So you’ve just graduated college and are ready to start your professional life. Congrats! Being the responsible go-getter that you are, you’re not only thinking about that first job and apartment, you’re also ready to start building your credit score. A few of your peers are stressing out over their fledgling credit scores, while the majority couldn’t seem to care less. Not you, though! Whether you opened your first credit account prior to graduation or you’re just getting started now, you are going to follow the guidelines below and take charge of your financial future.

 

First things first: find out what your credit score is, and keep checking in. A couple times a year would be good. By making direct requests to the credit bureaus, you can get your information for free without impacting your credit score. Make sure there are no errors or fraudulent activity sabotaging your efforts to build your score.

 

Now you’re ready to get into the credit game to make it easier to get a car, land a job (some places actually check your credit score!), and buy a house. The key is to get started off on a path of consistency and responsibility, because just like trust in a relationship, a good credit score takes a lot of time and effort to build and just a small amount of carelessness to destroy. It may be tempting to go out and buy everything you want once you start getting those fat paychecks, but it is critical that you carefully manage your income and expenditures, do your homework before taking on new credit, and most importantly, pay your bills on time!

 

The majority of college graduates will have taken out student loans to complete their degree, and those repayments will typically kick in shortly after graduation. It is extremely important that you never ever miss a payment! Consolidating loans can be helpful so that you only have to make one (often monthly) payment instead of paying each loan individually. Auto-draft options can also be useful if you have consistent income.
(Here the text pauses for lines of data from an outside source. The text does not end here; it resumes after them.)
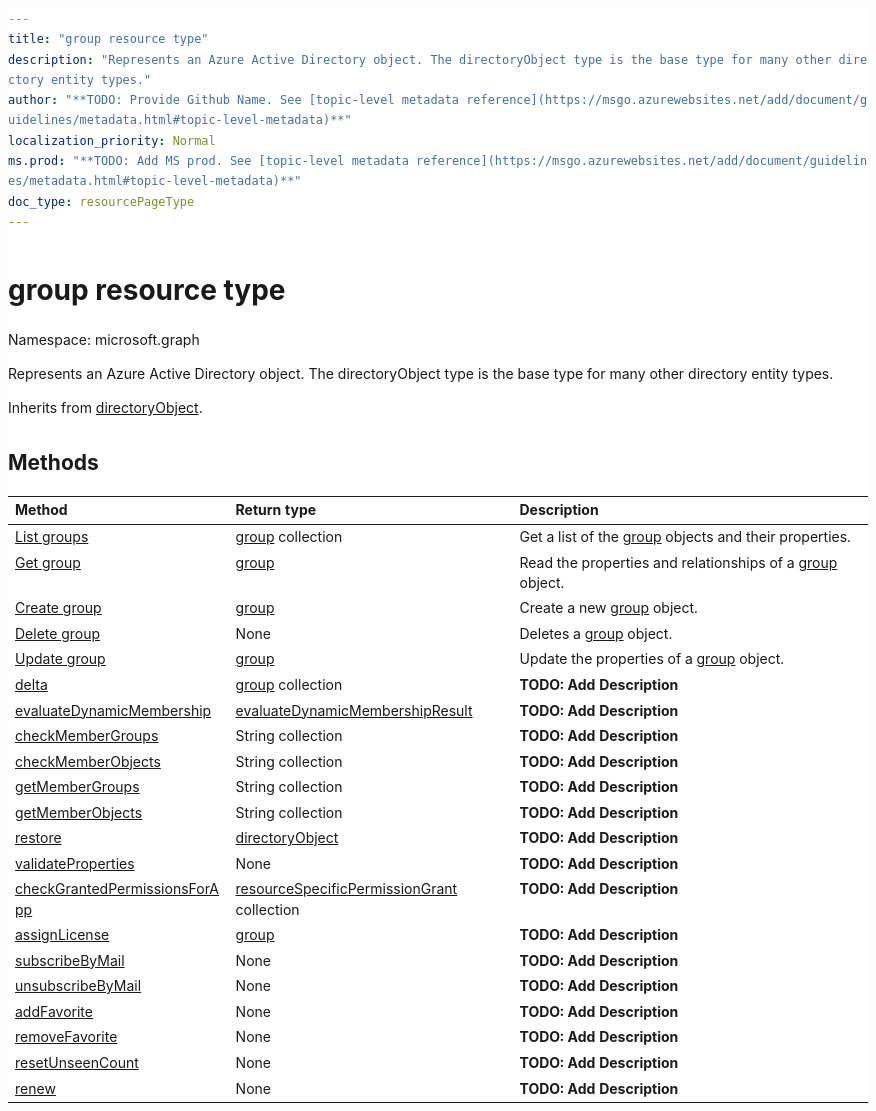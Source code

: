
 ```yaml
---
title: "group resource type"
description: "Represents an Azure Active Directory object. The directoryObject type is the base type for many other directory entity types."
author: "**TODO: Provide Github Name. See [topic-level metadata reference](https://msgo.azurewebsites.net/add/document/guidelines/metadata.html#topic-level-metadata)**"
localization_priority: Normal
ms.prod: "**TODO: Add MS prod. See [topic-level metadata reference](https://msgo.azurewebsites.net/add/document/guidelines/metadata.html#topic-level-metadata)**"
doc_type: resourcePageType
---
```


# group resource type


Namespace: microsoft.graph

Represents an Azure Active Directory object. The directoryObject type is the base type for many other directory entity types.


Inherits from [directoryObject](../resources/directoryobject.md).

## Methods
|Method|Return type|Description|
|:---|:---|:---|
|[List groups](../api/group-list.md)|[group](../resources/group.md) collection|Get a list of the [group](../resources/group.md) objects and their properties.|
|[Get group](../api/group-get.md)|[group](../resources/group.md)|Read the properties and relationships of a [group](../resources/group.md) object.|
|[Create group](../api/group-post-groups.md)|[group](../resources/group.md)|Create a new [group](../resources/group.md) object.|
|[Delete group](../api/group-delete.md)|None|Deletes a [group](../resources/group.md) object.|
|[Update group](../api/group-update.md)|[group](../resources/group.md)|Update the properties of a [group](../resources/group.md) object.|
|[delta](../api/group-delta.md)|[group](../resources/group.md) collection|**TODO: Add Description**|
|[evaluateDynamicMembership](../api/group-evaluatedynamicmembership.md)|[evaluateDynamicMembershipResult](../resources/evaluatedynamicmembershipresult.md)|**TODO: Add Description**|
|[checkMemberGroups](../api/group-checkmembergroups.md)|String collection|**TODO: Add Description**|
|[checkMemberObjects](../api/group-checkmemberobjects.md)|String collection|**TODO: Add Description**|
|[getMemberGroups](../api/group-getmembergroups.md)|String collection|**TODO: Add Description**|
|[getMemberObjects](../api/group-getmemberobjects.md)|String collection|**TODO: Add Description**|
|[restore](../api/group-restore.md)|[directoryObject](../resources/directoryobject.md)|**TODO: Add Description**|
|[validateProperties](../api/group-validateproperties.md)|None|**TODO: Add Description**|
|[checkGrantedPermissionsForApp](../api/group-checkgrantedpermissionsforapp.md)|[resourceSpecificPermissionGrant](../resources/resourcespecificpermissiongrant.md) collection|**TODO: Add Description**|
|[assignLicense](../api/group-assignlicense.md)|[group](../resources/group.md)|**TODO: Add Description**|
|[subscribeByMail](../api/group-subscribebymail.md)|None|**TODO: Add Description**|
|[unsubscribeByMail](../api/group-unsubscribebymail.md)|None|**TODO: Add Description**|
|[addFavorite](../api/group-addfavorite.md)|None|**TODO: Add Description**|
|[removeFavorite](../api/group-removefavorite.md)|None|**TODO: Add Description**|
|[resetUnseenCount](../api/group-resetunseencount.md)|None|**TODO: Add Description**|
|[renew](../api/group-renew.md)|None|**TODO: Add Description**|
If you are still looking to land that first job and/or you are finding that your regular payment is too high, work with your lenders to either lower payment amounts or explore forbearance or deferment options to give you some breathing room. Remember, though, that credit bureaus and prospective lenders all want to see that you are willing and able to repay your loans, so the faster you can pay off those student debts, the better.

 

When it comes to credit cards, there is a catch-22 for many young graduates in that they want to use a credit card to build their credit score, but with a limited credit history, they are often denied by big-name credit cards. Many new credit-seekers find it easier to obtain a retail credit card, which can work great as long as that retailer reports straight to the credit bureaus (if it doesn’t, then you can’t build your credit score). If you do opt for a retail card, be sure to read up on all of the details; the perks and rewards thrown your way may pale in comparison to the interest rates after the introductory period ends. In any event, always pay your bills on time, and don’t apply for too many credit cards in too short a time or your score will take a hit.

 

Building your credit score can seem like a confusing and frankly unnecessary use of your time and efforts. However, if you check your credit report regularly, manage your debts, pay your bills on time, and live within your means, you will be on your way to building a strong credit score for the future that will allow you to live the life you want.